Path: utzoo!dptcdc!jarvis.csri.toronto.edu!mailrus!tut.cis.ohio-state.edu!ucbvax!hoptoad!tim
From: tim@hoptoad.uucp (Tim Maroney)
Newsgroups: comp.sys.mac.programmer
Subject: Re: Reading Between the Lines
Message-ID: <7021@hoptoad.uucp>
Date: 16 Apr 89 22:16:07 GMT
References: <451@biar.UUCP> <28839@apple.Apple.COM> <4012@ece-csc.UUCP> <6987@hoptoad.uucp> <4015@ece-csc.UUCP> <7015@hoptoad.uucp> <2551@cps3xx.UUCP>
Reply-To: tim@hoptoad.UUCP (Tim Maroney)
Distribution: na
Organization: Eclectic Software, San Francisco
Lines: 101

In article <2551@cps3xx.UUCP> rang@cpswh.cps.msu.edu (Anton Rang) writes:
>1.  Why should an OS provide newline support when high-level languages
>    also provide it?  To make life easier for the developer of a HLL.
>    Also, suppose that a program uses both C and Pascal, using both
>    fgets() and readln().  If the OS provides the newline support then
>    you don't have (much) duplication of code in the support libraries.

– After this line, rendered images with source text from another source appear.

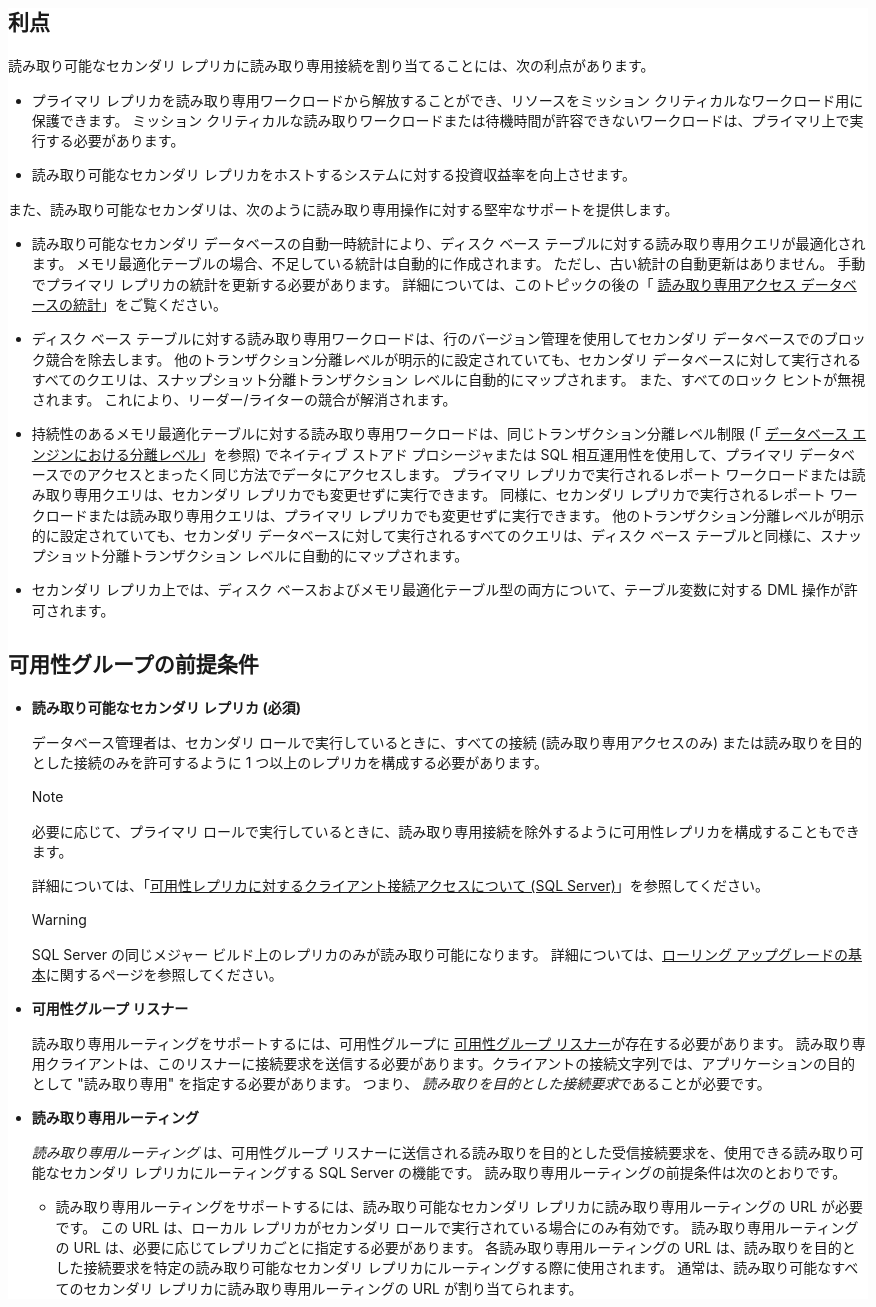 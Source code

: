 ##  <a name="benefits"></a><a name="bkmk_Benefits"></a> 利点  
 読み取り可能なセカンダリ レプリカに読み取り専用接続を割り当てることには、次の利点があります。  
  
-   プライマリ レプリカを読み取り専用ワークロードから解放することができ、リソースをミッション クリティカルなワークロード用に保護できます。 ミッション クリティカルな読み取りワークロードまたは待機時間が許容できないワークロードは、プライマリ上で実行する必要があります。  
  
-   読み取り可能なセカンダリ レプリカをホストするシステムに対する投資収益率を向上させます。  
  
 また、読み取り可能なセカンダリは、次のように読み取り専用操作に対する堅牢なサポートを提供します。  
  
-   読み取り可能なセカンダリ データベースの自動一時統計により、ディスク ベース テーブルに対する読み取り専用クエリが最適化されます。 メモリ最適化テーブルの場合、不足している統計は自動的に作成されます。 ただし、古い統計の自動更新はありません。 手動でプライマリ レプリカの統計を更新する必要があります。 詳細については、このトピックの後の「 [読み取り専用アクセス データベースの統計](#Read-OnlyStats)」をご覧ください。  
  
-   ディスク ベース テーブルに対する読み取り専用ワークロードは、行のバージョン管理を使用してセカンダリ データベースでのブロック競合を除去します。 他のトランザクション分離レベルが明示的に設定されていても、セカンダリ データベースに対して実行されるすべてのクエリは、スナップショット分離トランザクション レベルに自動的にマップされます。 また、すべてのロック ヒントが無視されます。 これにより、リーダー/ライターの競合が解消されます。  
  
-   持続性のあるメモリ最適化テーブルに対する読み取り専用ワークロードは、同じトランザクション分離レベル制限 (「 [データベース エンジンにおける分離レベル](/previous-versions/sql/sql-server-2008-r2/ms189122(v=sql.105))」を参照) でネイティブ ストアド プロシージャまたは SQL 相互運用性を使用して、プライマリ データベースでのアクセスとまったく同じ方法でデータにアクセスします。 プライマリ レプリカで実行されるレポート ワークロードまたは読み取り専用クエリは、セカンダリ レプリカでも変更せずに実行できます。 同様に、セカンダリ レプリカで実行されるレポート ワークロードまたは読み取り専用クエリは、プライマリ レプリカでも変更せずに実行できます。  他のトランザクション分離レベルが明示的に設定されていても、セカンダリ データベースに対して実行されるすべてのクエリは、ディスク ベース テーブルと同様に、スナップショット分離トランザクション レベルに自動的にマップされます。  
  
-   セカンダリ レプリカ上では、ディスク ベースおよびメモリ最適化テーブル型の両方について、テーブル変数に対する DML 操作が許可されます。  
  
##  <a name="prerequisites-for-the-availability-group"></a><a name="bkmk_Prerequisites"></a> 可用性グループの前提条件  
  
-   **読み取り可能なセカンダリ レプリカ (必須)**  
  
     データベース管理者は、セカンダリ ロールで実行しているときに、すべての接続 (読み取り専用アクセスのみ) または読み取りを目的とした接続のみを許可するように 1 つ以上のレプリカを構成する必要があります。  
  
    > [!NOTE]  
    >  必要に応じて、プライマリ ロールで実行しているときに、読み取り専用接続を除外するように可用性レプリカを構成することもできます。
  
     詳細については、「[可用性レプリカに対するクライアント接続アクセスについて &#40;SQL Server&#41;](../../../database-engine/availability-groups/windows/about-client-connection-access-to-availability-replicas-sql-server.md)」を参照してください。  
  
    >[!WARNING]
    >  SQL Server の同じメジャー ビルド上のレプリカのみが読み取り可能になります。 詳細については、[ローリング アップグレードの基本](upgrading-always-on-availability-group-replica-instances.md#rolling-upgrade-basics-for-always-on-ags)に関するページを参照してください。
  
  
-   **可用性グループ リスナー**  
  
     読み取り専用ルーティングをサポートするには、可用性グループに [可用性グループ リスナー](../../../database-engine/availability-groups/windows/listeners-client-connectivity-application-failover.md)が存在する必要があります。 読み取り専用クライアントは、このリスナーに接続要求を送信する必要があります。クライアントの接続文字列では、アプリケーションの目的として "読み取り専用" を指定する必要があります。 つまり、 *読み取りを目的とした接続要求*であることが必要です。  
  
-   **読み取り専用ルーティング**  
  
     *読み取り専用ルーティング* は、可用性グループ リスナーに送信される読み取りを目的とした受信接続要求を、使用できる読み取り可能なセカンダリ レプリカにルーティングする SQL Server の機能です。 読み取り専用ルーティングの前提条件は次のとおりです。  
  
    -   読み取り専用ルーティングをサポートするには、読み取り可能なセカンダリ レプリカに読み取り専用ルーティングの URL が必要です。 この URL は、ローカル レプリカがセカンダリ ロールで実行されている場合にのみ有効です。 読み取り専用ルーティングの URL は、必要に応じてレプリカごとに指定する必要があります。 各読み取り専用ルーティングの URL は、読み取りを目的とした接続要求を特定の読み取り可能なセカンダリ レプリカにルーティングする際に使用されます。 通常は、読み取り可能なすべてのセカンダリ レプリカに読み取り専用ルーティングの URL が割り当てられます。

Could be true of Pascal, but not of C.  C's "stdio" buffered i/o library
does a lot more than just read lines.  Most C compilers use code licensed
from AT&T Bell Labs for at least some part of stdio, and this assumes an
underlying OS file system is being used for block-structured reads.  It
would actually be considerably harder (and less efficient) to use the OS
to do line-oriented reads.  So, the OS might make it easier for a Pascal
implementer to write readln, but it wouldn't help a C implementer, nor
would it reduce functional overlap in library code between a program
incorporating both C and Pascal.

>2.  Using individual read calls is slow; why use them?  Well, they're
>    probably always slower than doing stuff at a very low level--I can
>    write my own disk I/O routines and read stuff faster by totally
>    bypassing the file manager.

And break over LANs, other external file systems, new system releases, etc.

>    Just as one answer, maybe there's a
>    reason I don't want to allocate a big fixed-size buffer for
>    reading this file--after all, the smallest size which would make
>    sense for a buffer is a disk block.  Maybe I'm trying to conserve
>    memory in an INIT; maybe I need to read the file without worrying
>    about running out of memory in the process.

First, you allocate the buffer before you do any reading at all, so
there's no chance you can run out in the middle of the operation.
Second, you just get the biggest buffer you can given the current
memory space limitations.  If there's enough for the whole file, go for
it; if there's only 512 bytes in the largest buffer you can allocate,
use that instead.  (Though if you're that low on storage, you probably
won't be able to read in the file anyway....)

>3.  Why do stuff inefficiently during development which we'd make more
>    efficient for a production program anyway?  Perhaps I'm porting a
>    program from another operating system.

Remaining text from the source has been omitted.